Stored items
########################################

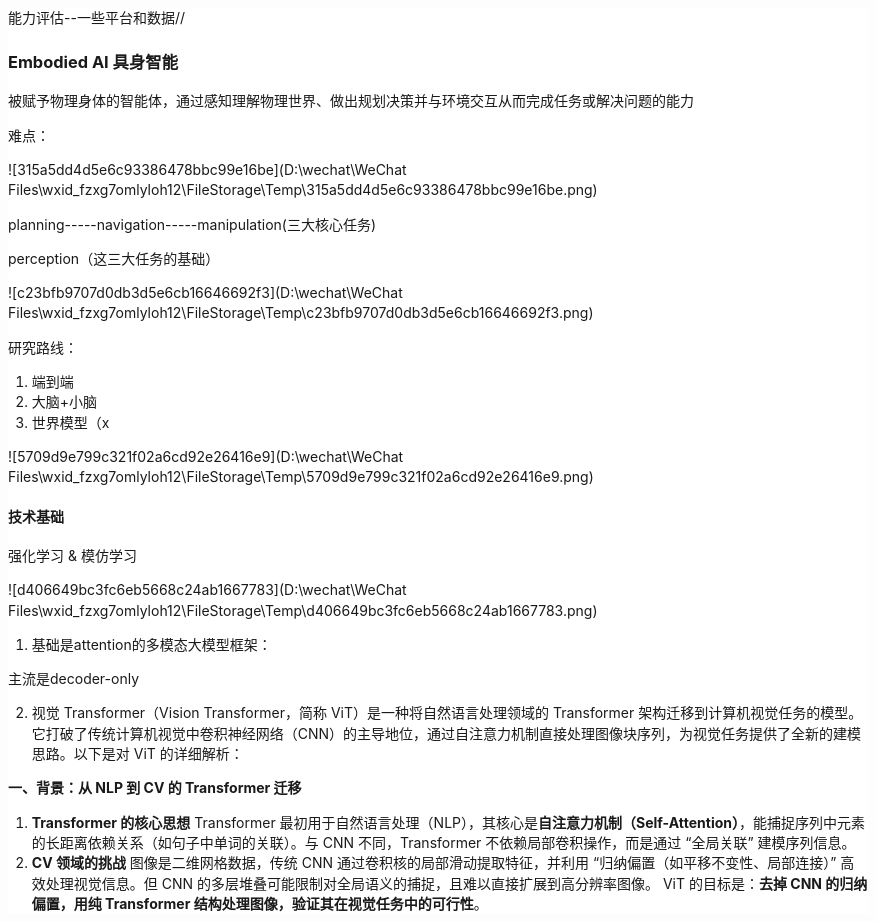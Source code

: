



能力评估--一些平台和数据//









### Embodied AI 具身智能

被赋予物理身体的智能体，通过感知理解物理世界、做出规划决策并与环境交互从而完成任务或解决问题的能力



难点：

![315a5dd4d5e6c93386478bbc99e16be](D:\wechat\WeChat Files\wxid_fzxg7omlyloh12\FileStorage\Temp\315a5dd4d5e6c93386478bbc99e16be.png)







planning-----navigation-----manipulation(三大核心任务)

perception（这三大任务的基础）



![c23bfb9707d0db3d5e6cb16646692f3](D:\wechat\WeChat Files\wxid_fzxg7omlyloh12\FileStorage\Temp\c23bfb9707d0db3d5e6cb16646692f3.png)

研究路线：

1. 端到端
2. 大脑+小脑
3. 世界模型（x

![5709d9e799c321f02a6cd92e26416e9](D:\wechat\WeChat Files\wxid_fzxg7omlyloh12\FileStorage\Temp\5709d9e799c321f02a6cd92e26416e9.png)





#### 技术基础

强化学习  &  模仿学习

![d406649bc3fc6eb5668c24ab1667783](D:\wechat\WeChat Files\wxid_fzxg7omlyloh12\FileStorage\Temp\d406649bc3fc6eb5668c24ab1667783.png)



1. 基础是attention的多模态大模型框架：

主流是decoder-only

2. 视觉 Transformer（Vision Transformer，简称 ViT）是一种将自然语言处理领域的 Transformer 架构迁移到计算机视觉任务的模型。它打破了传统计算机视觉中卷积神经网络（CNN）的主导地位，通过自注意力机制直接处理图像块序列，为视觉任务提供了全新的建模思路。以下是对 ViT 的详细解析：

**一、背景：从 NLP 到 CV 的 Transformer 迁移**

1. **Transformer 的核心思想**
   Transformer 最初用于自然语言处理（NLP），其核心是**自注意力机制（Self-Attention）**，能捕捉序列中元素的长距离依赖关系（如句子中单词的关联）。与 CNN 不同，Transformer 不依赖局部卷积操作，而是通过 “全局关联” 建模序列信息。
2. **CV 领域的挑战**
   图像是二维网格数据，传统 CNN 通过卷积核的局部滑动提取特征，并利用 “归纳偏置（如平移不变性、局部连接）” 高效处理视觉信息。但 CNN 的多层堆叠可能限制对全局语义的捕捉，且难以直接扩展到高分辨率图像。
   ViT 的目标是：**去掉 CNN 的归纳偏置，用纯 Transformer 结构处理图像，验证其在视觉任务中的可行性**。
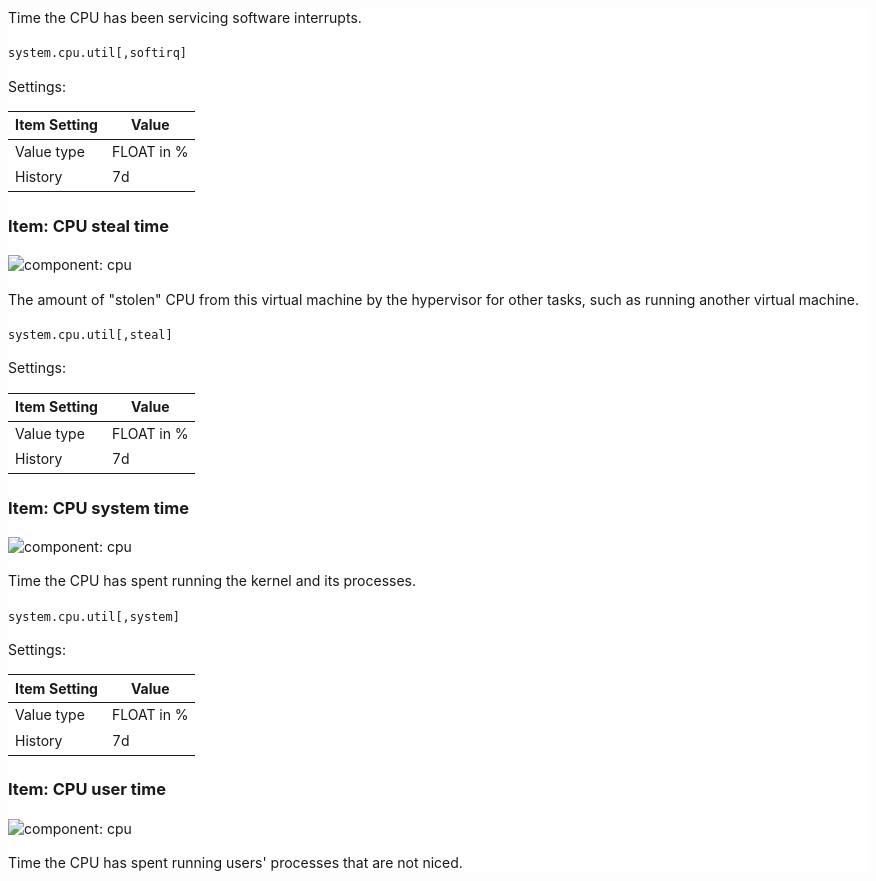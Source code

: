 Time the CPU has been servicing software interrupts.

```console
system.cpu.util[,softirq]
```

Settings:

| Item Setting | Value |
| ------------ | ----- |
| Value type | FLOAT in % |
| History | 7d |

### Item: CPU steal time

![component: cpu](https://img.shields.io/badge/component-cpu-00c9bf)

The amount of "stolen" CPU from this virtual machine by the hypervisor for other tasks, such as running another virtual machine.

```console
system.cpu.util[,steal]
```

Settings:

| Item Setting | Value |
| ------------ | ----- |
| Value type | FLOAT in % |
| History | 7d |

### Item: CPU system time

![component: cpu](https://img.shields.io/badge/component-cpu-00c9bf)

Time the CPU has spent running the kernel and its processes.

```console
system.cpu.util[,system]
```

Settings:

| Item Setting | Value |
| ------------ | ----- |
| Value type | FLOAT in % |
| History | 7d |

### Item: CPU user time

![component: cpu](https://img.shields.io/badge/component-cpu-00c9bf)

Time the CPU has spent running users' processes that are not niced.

########################################

## WHAT THE TASK REQUIRES
Starting with the first line of the data, transcribe every line exactly through the one containing "### Item: CPU steal time". No pictures go in.

## RESULT BELOW
Source code

:



能力评估--一些平台和数据//









### Embodied AI 具身智能

被赋予物理身体的智能体，通过感知理解物理世界、做出规划决策并与环境交互从而完成任务或解决问题的能力



难点：

![315a5dd4d5e6c93386478bbc99e16be](D:\wechat\WeChat Files\wxid_fzxg7omlyloh12\FileStorage\Temp\315a5dd4d5e6c93386478bbc99e16be.png)







planning-----navigation-----manipulation(三大核心任务)

perception（这三大任务的基础）



![c23bfb9707d0db3d5e6cb16646692f3](D:\wechat\WeChat Files\wxid_fzxg7omlyloh12\FileStorage\Temp\c23bfb9707d0db3d5e6cb16646692f3.png)

研究路线：

1. 端到端
2. 大脑+小脑
3. 世界模型（x

![5709d9e799c321f02a6cd92e26416e9](D:\wechat\WeChat Files\wxid_fzxg7omlyloh12\FileStorage\Temp\5709d9e799c321f02a6cd92e26416e9.png)





#### 技术基础

强化学习  &  模仿学习

![d406649bc3fc6eb5668c24ab1667783](D:\wechat\WeChat Files\wxid_fzxg7omlyloh12\FileStorage\Temp\d406649bc3fc6eb5668c24ab1667783.png)



1. 基础是attention的多模态大模型框架：

主流是decoder-only

2. 视觉 Transformer（Vision Transformer，简称 ViT）是一种将自然语言处理领域的 Transformer 架构迁移到计算机视觉任务的模型。它打破了传统计算机视觉中卷积神经网络（CNN）的主导地位，通过自注意力机制直接处理图像块序列，为视觉任务提供了全新的建模思路。以下是对 ViT 的详细解析：

**一、背景：从 NLP 到 CV 的 Transformer 迁移**

1. **Transformer 的核心思想**
   Transformer 最初用于自然语言处理（NLP），其核心是**自注意力机制（Self-Attention）**，能捕捉序列中元素的长距离依赖关系（如句子中单词的关联）。与 CNN 不同，Transformer 不依赖局部卷积操作，而是通过 “全局关联” 建模序列信息。
2. **CV 领域的挑战**
   图像是二维网格数据，传统 CNN 通过卷积核的局部滑动提取特征，并利用 “归纳偏置（如平移不变性、局部连接）” 高效处理视觉信息。但 CNN 的多层堆叠可能限制对全局语义的捕捉，且难以直接扩展到高分辨率图像。
   ViT 的目标是：**去掉 CNN 的归纳偏置，用纯 Transformer 结构处理图像，验证其在视觉任务中的可行性**。
Source code

: Time the CPU has been servicing software interrupts.

```console
system.cpu.util[,softirq]
```

Settings:

| Item Setting | Value |
| ------------ | ----- |
| Value type | FLOAT in % |
| History | 7d |

### Item: CPU steal time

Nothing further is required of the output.